呼吸器をつけて寝たきりの老人を、ことごとく始末していく。
鉛玉数発の金額なんて、健康保険の費用に比べたら安上がりだ。
国民よりも、国家のために。そして税金が助かる。
無職ニートに異世界転生を。
生産性のない人間を始末していく。
生活保護対象者も含めて、誰もかれも。
国民よりも、国家のために。そして税金は助かる。
高校生から妊活を。
女性が16歳~36歳の間に10人近く子供を出産させていく。
自由恋愛?ジェンダーフリー?知るかボケ。石女は不要。
多夫多妻にして、幼児の面倒は10歳~15歳の子達と学校で見ればよい。
国民よりも、国家のために。そして人口が増える。
障害者や能力の低い人間を排除
かつては、自然淘汰されたのだ。
仕方ないから俺達がやろう。
国民よりも、国家のために。そして税金は助かる。
生産能力のない人間を減らし、生産能力大きい人間と子供を増やす。
ああ、そうだ、国家のために。弱者は、死ね、シネ、しね。
国民なんてどうでもよい。国家ファーストだろ。
そうして10年も経たないうちに国家の財政は健全化し、
核兵器も手に入り、自国製造にまでこじつけたのだった。
「核保有国なめんな。使った方が早くて安上がりだ」
そうして、反撃の核ミサイルが飛んでくる。
(おわり)
銀河英雄伝説で皇帝ルドルフは、劣悪遺伝子排除法を制定し、知的能力や身体機能に異常がある者、あるいは学習・労働意欲が希薄な者を処分していました。その後、自身の子供が障害者だったので、自らの優生学的思想に後悔するのです。処分されかけた人の中に目が悪いパウル・フォン・オーベルシュタイン(絶対零度の剃刀)がいたりしましてね。

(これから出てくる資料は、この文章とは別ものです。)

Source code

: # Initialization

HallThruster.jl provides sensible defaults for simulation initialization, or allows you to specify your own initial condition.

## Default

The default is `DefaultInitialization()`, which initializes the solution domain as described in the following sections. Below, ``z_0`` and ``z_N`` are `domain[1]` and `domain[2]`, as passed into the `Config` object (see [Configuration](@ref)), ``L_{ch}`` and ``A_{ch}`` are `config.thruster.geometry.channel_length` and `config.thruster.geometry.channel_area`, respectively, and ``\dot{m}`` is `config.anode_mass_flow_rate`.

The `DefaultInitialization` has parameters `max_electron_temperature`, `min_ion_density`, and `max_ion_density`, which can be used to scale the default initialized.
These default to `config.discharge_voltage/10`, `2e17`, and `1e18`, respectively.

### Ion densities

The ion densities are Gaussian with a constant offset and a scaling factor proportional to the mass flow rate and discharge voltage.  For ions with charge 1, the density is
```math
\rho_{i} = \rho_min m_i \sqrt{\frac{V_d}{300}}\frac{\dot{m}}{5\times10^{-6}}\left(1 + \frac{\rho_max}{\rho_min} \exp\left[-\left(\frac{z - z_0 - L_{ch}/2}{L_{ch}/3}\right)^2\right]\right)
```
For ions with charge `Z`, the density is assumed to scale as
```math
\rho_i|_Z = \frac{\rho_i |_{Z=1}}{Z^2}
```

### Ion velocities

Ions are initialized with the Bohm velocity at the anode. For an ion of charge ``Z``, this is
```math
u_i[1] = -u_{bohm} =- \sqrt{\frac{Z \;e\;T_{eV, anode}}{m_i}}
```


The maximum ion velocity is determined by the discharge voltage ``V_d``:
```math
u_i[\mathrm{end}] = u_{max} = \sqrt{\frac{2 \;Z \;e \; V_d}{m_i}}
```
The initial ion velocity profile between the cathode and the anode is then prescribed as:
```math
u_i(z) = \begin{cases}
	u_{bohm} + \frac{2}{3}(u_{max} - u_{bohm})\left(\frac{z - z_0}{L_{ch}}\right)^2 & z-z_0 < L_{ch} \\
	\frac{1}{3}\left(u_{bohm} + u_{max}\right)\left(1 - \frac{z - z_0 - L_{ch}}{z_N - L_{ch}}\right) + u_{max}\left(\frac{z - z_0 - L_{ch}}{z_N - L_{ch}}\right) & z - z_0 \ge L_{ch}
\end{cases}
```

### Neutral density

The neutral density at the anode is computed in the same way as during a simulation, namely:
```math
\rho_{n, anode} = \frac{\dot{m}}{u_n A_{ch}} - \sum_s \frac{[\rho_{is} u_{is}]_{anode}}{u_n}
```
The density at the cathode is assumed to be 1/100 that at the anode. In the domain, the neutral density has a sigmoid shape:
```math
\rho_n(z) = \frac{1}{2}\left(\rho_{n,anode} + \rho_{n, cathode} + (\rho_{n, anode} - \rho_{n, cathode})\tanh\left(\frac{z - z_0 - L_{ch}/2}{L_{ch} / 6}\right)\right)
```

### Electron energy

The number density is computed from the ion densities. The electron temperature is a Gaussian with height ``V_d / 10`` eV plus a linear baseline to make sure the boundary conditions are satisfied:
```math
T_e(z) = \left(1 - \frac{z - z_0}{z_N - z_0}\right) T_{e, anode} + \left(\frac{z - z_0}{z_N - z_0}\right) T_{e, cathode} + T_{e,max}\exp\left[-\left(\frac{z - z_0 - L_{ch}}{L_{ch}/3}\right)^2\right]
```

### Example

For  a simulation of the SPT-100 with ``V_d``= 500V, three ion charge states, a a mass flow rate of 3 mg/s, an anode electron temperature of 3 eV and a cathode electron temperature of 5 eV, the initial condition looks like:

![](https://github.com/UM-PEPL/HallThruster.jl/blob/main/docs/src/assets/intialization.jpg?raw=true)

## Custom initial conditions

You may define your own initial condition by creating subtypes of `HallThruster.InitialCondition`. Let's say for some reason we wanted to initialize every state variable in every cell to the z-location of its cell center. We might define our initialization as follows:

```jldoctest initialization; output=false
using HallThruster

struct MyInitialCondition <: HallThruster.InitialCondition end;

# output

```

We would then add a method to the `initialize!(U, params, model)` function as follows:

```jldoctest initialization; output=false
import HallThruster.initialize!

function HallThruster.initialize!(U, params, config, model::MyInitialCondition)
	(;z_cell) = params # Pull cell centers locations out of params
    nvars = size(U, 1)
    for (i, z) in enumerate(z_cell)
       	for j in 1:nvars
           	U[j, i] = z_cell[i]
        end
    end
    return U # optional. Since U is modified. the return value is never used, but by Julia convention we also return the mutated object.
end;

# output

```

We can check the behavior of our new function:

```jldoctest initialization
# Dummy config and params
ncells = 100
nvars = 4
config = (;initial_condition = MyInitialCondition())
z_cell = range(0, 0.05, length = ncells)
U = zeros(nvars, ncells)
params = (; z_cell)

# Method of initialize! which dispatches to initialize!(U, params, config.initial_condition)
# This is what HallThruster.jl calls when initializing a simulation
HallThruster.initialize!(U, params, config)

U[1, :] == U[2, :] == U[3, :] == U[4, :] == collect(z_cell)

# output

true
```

え?そうそう、ライトノベルの話です。思慮深さがサブカルチャーにすら劣る人達の主張は、どうなんでしょう。あっ、そうか、優生学的思想の下、処分されるのか。
「美しい国、日本」とか言ってウェーイしているオッサンが煙草のポイ捨てしたので、火ばさみと塵取りで掃除して静かに去って行った私です。